For each entry, restate it word for word while omitting any image it holds.

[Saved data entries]
----
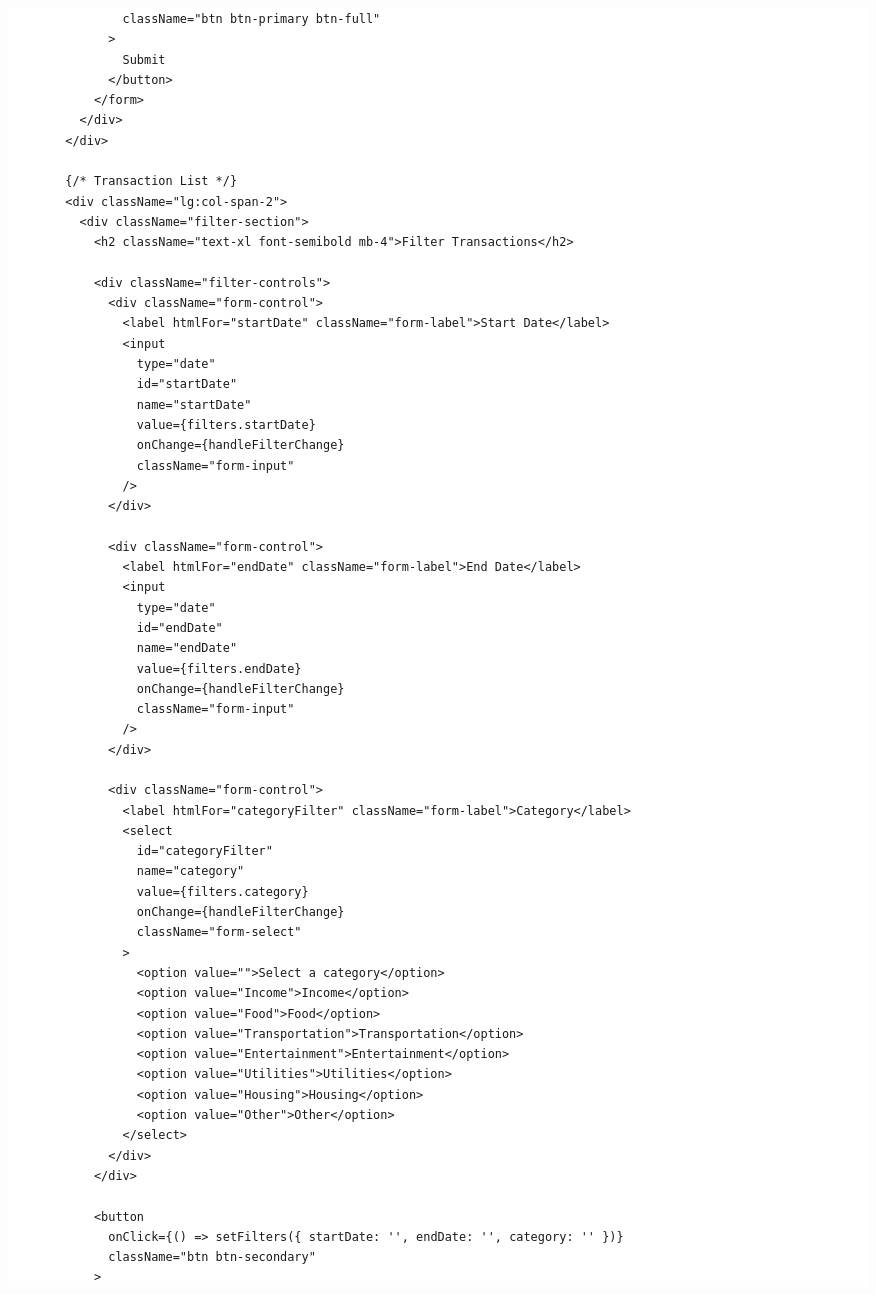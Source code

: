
 ```tsx
                className="btn btn-primary btn-full"
              >
                Submit
              </button>
            </form>
          </div>
        </div>
        
        {/* Transaction List */}
        <div className="lg:col-span-2">
          <div className="filter-section">
            <h2 className="text-xl font-semibold mb-4">Filter Transactions</h2>
            
            <div className="filter-controls">
              <div className="form-control">
                <label htmlFor="startDate" className="form-label">Start Date</label>
                <input 
                  type="date" 
                  id="startDate" 
                  name="startDate" 
                  value={filters.startDate}
                  onChange={handleFilterChange}
                  className="form-input"
                />
              </div>
              
              <div className="form-control">
                <label htmlFor="endDate" className="form-label">End Date</label>
                <input 
                  type="date" 
                  id="endDate" 
                  name="endDate" 
                  value={filters.endDate}
                  onChange={handleFilterChange}
                  className="form-input"
                />
              </div>
              
              <div className="form-control">
                <label htmlFor="categoryFilter" className="form-label">Category</label>
                <select 
                  id="categoryFilter" 
                  name="category" 
                  value={filters.category}
                  onChange={handleFilterChange}
                  className="form-select"
                >
                  <option value="">Select a category</option>
                  <option value="Income">Income</option>
                  <option value="Food">Food</option>
                  <option value="Transportation">Transportation</option>
                  <option value="Entertainment">Entertainment</option>
                  <option value="Utilities">Utilities</option>
                  <option value="Housing">Housing</option>
                  <option value="Other">Other</option>
                </select>
              </div>
            </div>
            
            <button 
              onClick={() => setFilters({ startDate: '', endDate: '', category: '' })}
              className="btn btn-secondary"
            >
```
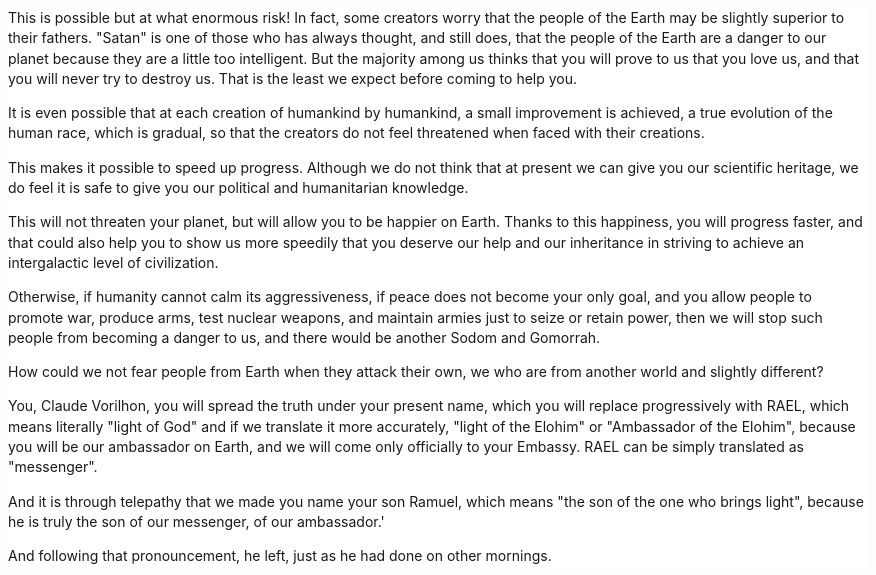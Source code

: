 This is possible but at what enormous risk! In fact, some creators worry that the people of the Earth may be slightly superior to their fathers. "Satan" is one of those who has always thought, and still does, that the people of the Earth are a danger to our planet because they are a little too intelligent. But the majority among us thinks that you will prove to us that you love us, and that you will never try to destroy us. That is the least we expect before coming to help you.

It is even possible that at each creation of humankind by humankind, a small improvement is achieved, a true evolution of the human race, which is gradual, so that the creators do not feel threatened when faced with their creations.

This makes it possible to speed up progress. Although we do not think that at present we can give you our scientific heritage, we do feel it is safe to give you our political and humanitarian knowledge.

This will not threaten your planet, but will allow you to be happier on Earth. Thanks to this happiness, you will progress faster, and that could also help you to show us more speedily that you deserve our help and our inheritance in striving to achieve an intergalactic level of civilization.

Otherwise, if humanity cannot calm its aggressiveness, if peace does not become your only goal, and you allow people to promote war, produce arms, test nuclear weapons, and maintain armies just to seize or retain power, then we will stop such people from becoming a danger to us, and there would be another Sodom and Gomorrah.

How could we not fear people from Earth when they attack their own, we who are from another world and slightly different?

You, Claude Vorilhon, you will spread the truth under your present name, which you will replace progressively with RAEL, which means literally "light of God" and if we translate it more accurately, "light of the Elohim" or "Ambassador of the Elohim", because you will be our ambassador on Earth, and we will come only officially to your Embassy. RAEL can be simply translated as "messenger".

And it is through telepathy that we made you name your son Ramuel, which means "the son of the one who brings light", because he is
truly the son of our messenger, of our ambassador.'

And following that pronouncement, he left, just as he had done on other mornings.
----
- Output -
Source code

:
 ```tsx
                className="btn btn-primary btn-full"
              >
                Submit
              </button>
            </form>
          </div>
        </div>
        
        {/* Transaction List */}
        <div className="lg:col-span-2">
          <div className="filter-section">
            <h2 className="text-xl font-semibold mb-4">Filter Transactions</h2>
            
            <div className="filter-controls">
              <div className="form-control">
                <label htmlFor="startDate" className="form-label">Start Date</label>
                <input 
                  type="date" 
                  id="startDate" 
                  name="startDate" 
                  value={filters.startDate}
                  onChange={handleFilterChange}
                  className="form-input"
                />
              </div>
              
              <div className="form-control">
                <label htmlFor="endDate" className="form-label">End Date</label>
                <input 
                  type="date" 
                  id="endDate" 
                  name="endDate" 
                  value={filters.endDate}
                  onChange={handleFilterChange}
                  className="form-input"
                />
              </div>
              
              <div className="form-control">
                <label htmlFor="categoryFilter" className="form-label">Category</label>
                <select 
                  id="categoryFilter" 
                  name="category" 
                  value={filters.category}
                  onChange={handleFilterChange}
                  className="form-select"
                >
                  <option value="">Select a category</option>
                  <option value="Income">Income</option>
                  <option value="Food">Food</option>
                  <option value="Transportation">Transportation</option>
                  <option value="Entertainment">Entertainment</option>
                  <option value="Utilities">Utilities</option>
                  <option value="Housing">Housing</option>
                  <option value="Other">Other</option>
                </select>
              </div>
            </div>
            
            <button 
              onClick={() => setFilters({ startDate: '', endDate: '', category: '' })}
              className="btn btn-secondary"
            >
```
Source code

: This is possible but at what enormous risk! In fact, some creators worry that the people of the Earth may be slightly superior to their fathers. "Satan" is one of those who has always thought, and still does, that the people of the Earth are a danger to our planet because they are a little too intelligent. But the majority among us thinks that you will prove to us that you love us, and that you will never try to destroy us. That is the least we expect before coming to help you.

It is even possible that at each creation of humankind by humankind, a small improvement is achieved, a true evolution of the human race, which is gradual, so that the creators do not feel threatened when faced with their creations.

This makes it possible to speed up progress. Although we do not think that at present we can give you our scientific heritage, we do feel it is safe to give you our political and humanitarian knowledge.

This will not threaten your planet, but will allow you to be happier on Earth. Thanks to this happiness, you will progress faster, and that could also help you to show us more speedily that you deserve our help and our inheritance in striving to achieve an intergalactic level of civilization.

Otherwise, if humanity cannot calm its aggressiveness, if peace does not become your only goal, and you allow people to promote war, produce arms, test nuclear weapons, and maintain armies just to seize or retain power, then we will stop such people from becoming a danger to us, and there would be another Sodom and Gomorrah.

How could we not fear people from Earth when they attack their own, we who are from another world and slightly different?

You, Claude Vorilhon, you will spread the truth under your present name, which you will replace progressively with RAEL, which means literally "light of God" and if we translate it more accurately, "light of the Elohim" or "Ambassador of the Elohim", because you will be our ambassador on Earth, and we will come only officially to your Embassy. RAEL can be simply translated as "messenger".

And it is through telepathy that we made you name your son Ramuel, which means "the son of the one who brings light", because he is
truly the son of our messenger, of our ambassador.'

And following that pronouncement, he left, just as he had done on other mornings.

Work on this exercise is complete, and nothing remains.